The Panthers punted the ball with 4th and 1 on their own 10-yard line, which I thought was the correct call. At that point, they were down only 13 and the game was still within two scores. If you're able to stop Miami completely or even keep them to a field goal, presumably, you get the ball back with a decent amount of time left and down only 16 points. That was exactly the way it played out and I thought Pat Narduzzi made the correct call there.

What I had a problem with came after that.

Pitt's drive was stalling but still had one more chance with a 4th and 5 with somewhere around three minutes left deep in their own territory. At that point, it's still a two-score game but Pitt decides to punt the ball away.

Excuse me?

Now, let's be clear here. It wasn't exactly giving up as it was just a poor decision. Pitt did call the timeouts they had remaining and try to stop Miami. But think about it - the odds of converting a 4th and 5 and scoring two touchdowns have to be significantly higher than getting the ball back with about a minute less and doing the same if the field position is about the same. Perhaps Narduzzi thought the team could force a turnover or get better position than they had, but again, they'd still have less time to work with. Frankly, I didn't get it and thought it was a terrible play call.

Regardless, it was the decision the coaches made so the hope is that they would get the ball back, maybe with better field position, right? Well, that only lasted so far as after Pitt burned its timeouts, Miami rattled off that aforementioned 55-yard touchdown run. The ugly part about that play was the sheer volume of Panthers that could have made a stop there. Several were near him before he broke off and galloped the rest of the way, passing up a few more guys who could have made a play. Granted, after he got the first down, the game was over. But to have so many guys in position to stop him from scoring and come up empty was disappointing to see.

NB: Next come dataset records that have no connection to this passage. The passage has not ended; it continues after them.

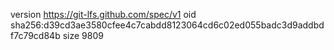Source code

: version https://git-lfs.github.com/spec/v1
oid sha256:d39cd3ae3580cfee4c7cabdd8123064cd6c02ed055badc3d9addbdf7c79cd84b
size 9809
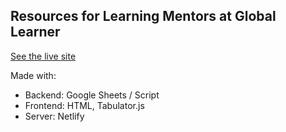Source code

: ## Resources for Learning Mentors at Global Learner
[See the live site](https://resources.globallearner.com.au/)

Made with:

- Backend: Google Sheets / Script
- Frontend: HTML, Tabulator.js
- Server: Netlify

The late-game execution was, like most of the second half, pretty much a disaster.

No, this is not a call to fire Narduzzi. Part of the thing I loathe about sports is that fans think that a coaching change will fix all sorts of problems. Plus, as I said when the Jamie Dixon stuff went down, how many quality coaches do you even think will come to Pitt if you're out there routinely dumping perfectly fine coaches?

I still believe that he is the right guy for the job. The fact of the matter is that he is not even two seasons in and is going to need time to get better talent in for what he needs to defensively. Yes, Pitt could try to give more help in the secondary and yes, there's no excuse for missed tackles, dropped touchdown passes, and errant throws in the second half when Pitt needs to move the ball offensively. All of those things are elementary. But the reality is that Pitt is not only short on talent but banged up to boot at this point.

Narduzzi, I'm convinced, still has this train headed in the right direction. But at the same time, the team needs less efforts like today going forward.